BEGIN Recorded data

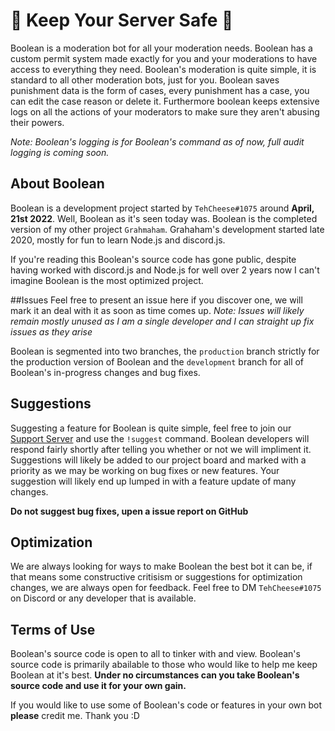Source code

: # 🔨 Keep Your Server Safe 🔨
Boolean is a moderation bot for all your moderation needs. Boolean has a custom permit system made exactly for you and your moderations to have access to everything they need.
Boolean's moderation is quite simple, it is standard to all other moderation bots, just for you. Boolean saves punishment data is the form of cases, every punishment has a case, you can edit the case reason or delete it. Furthermore boolean keeps extensive logs on all the actions of your moderators to make sure they aren't abusing their powers.

*Note: Boolean's logging is for Boolean's command as of now, full audit logging is coming soon.*

## About Boolean

Boolean is a development project started by `TehCheese#1075` around **April, 21st 2022**. Well, Boolean as it's seen today was.
Boolean is the completed version of my other project `Grahmaham`. Grahaham's development started late 2020, mostly for fun to learn Node.js and discord.js.

If you're reading this Boolean's source code has gone public, despite having worked with discord.js and Node.js for well over 2 years now I can't imagine Boolean is the most optimized project.

##Issues
Feel free to present an issue here if you discover one, we will mark it an deal with it as soon as time comes up.
*Note: Issues will likely remain mostly unused as I am a single developer and I can straight up fix issues as they arise*

Boolean is segmented into two branches, the `production` branch strictly for the production version of Boolean and the `development` branch for all of Boolean's in-progress changes and bug fixes.

## Suggestions
Suggesting a feature for Boolean is quite simple, feel free to join our [Support Server](https://discord.gg/G2EhQCZZfh) and use the `!suggest` command. Boolean developers will respond fairly shortly after telling you whether or not we will impliment it.
Suggestions will likely be added to our project board and marked with a priority as we may be working on bug fixes or new features. Your suggestion will likely end up lumped in with a feature update of many changes.

**Do not suggest bug fixes, upen a issue report on GitHub**

## Optimization
We are always looking for ways to make Boolean the best bot it can be, if that means some constructive critisism or suggestions for optimization changes, we are always open for feedback. Feel free to DM `TehCheese#1075` on Discord or any developer that is available.

## **Terms of Use**
Boolean's source code is open to all to tinker with and view. Boolean's source code is primarily abailable to those who would like to help me keep Boolean at it's best.
**Under no circumstances can you take Boolean's source code and use it for your own gain.**

If you would like to use some of Boolean's code or features in your own bot **please** credit me. Thank you :D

END Recorded data

What to work on - Quote all the lines above exactly as given. Do not include the pictures.

Exercise solution -
Source code

: # 🔨 Keep Your Server Safe 🔨
Boolean is a moderation bot for all your moderation needs. Boolean has a custom permit system made exactly for you and your moderations to have access to everything they need.
Boolean's moderation is quite simple, it is standard to all other moderation bots, just for you. Boolean saves punishment data is the form of cases, every punishment has a case, you can edit the case reason or delete it. Furthermore boolean keeps extensive logs on all the actions of your moderators to make sure they aren't abusing their powers.

*Note: Boolean's logging is for Boolean's command as of now, full audit logging is coming soon.*

## About Boolean

Boolean is a development project started by `TehCheese#1075` around **April, 21st 2022**. Well, Boolean as it's seen today was.
Boolean is the completed version of my other project `Grahmaham`. Grahaham's development started late 2020, mostly for fun to learn Node.js and discord.js.

If you're reading this Boolean's source code has gone public, despite having worked with discord.js and Node.js for well over 2 years now I can't imagine Boolean is the most optimized project.

##Issues
Feel free to present an issue here if you discover one, we will mark it an deal with it as soon as time comes up.
*Note: Issues will likely remain mostly unused as I am a single developer and I can straight up fix issues as they arise*

Boolean is segmented into two branches, the `production` branch strictly for the production version of Boolean and the `development` branch for all of Boolean's in-progress changes and bug fixes.

## Suggestions
Suggesting a feature for Boolean is quite simple, feel free to join our [Support Server](https://discord.gg/G2EhQCZZfh) and use the `!suggest` command. Boolean developers will respond fairly shortly after telling you whether or not we will impliment it.
Suggestions will likely be added to our project board and marked with a priority as we may be working on bug fixes or new features. Your suggestion will likely end up lumped in with a feature update of many changes.

**Do not suggest bug fixes, upen a issue report on GitHub**

## Optimization
We are always looking for ways to make Boolean the best bot it can be, if that means some constructive critisism or suggestions for optimization changes, we are always open for feedback. Feel free to DM `TehCheese#1075` on Discord or any developer that is available.

## **Terms of Use**
Boolean's source code is open to all to tinker with and view. Boolean's source code is primarily abailable to those who would like to help me keep Boolean at it's best.
**Under no circumstances can you take Boolean's source code and use it for your own gain.**

If you would like to use some of Boolean's code or features in your own bot **please** credit me. Thank you :D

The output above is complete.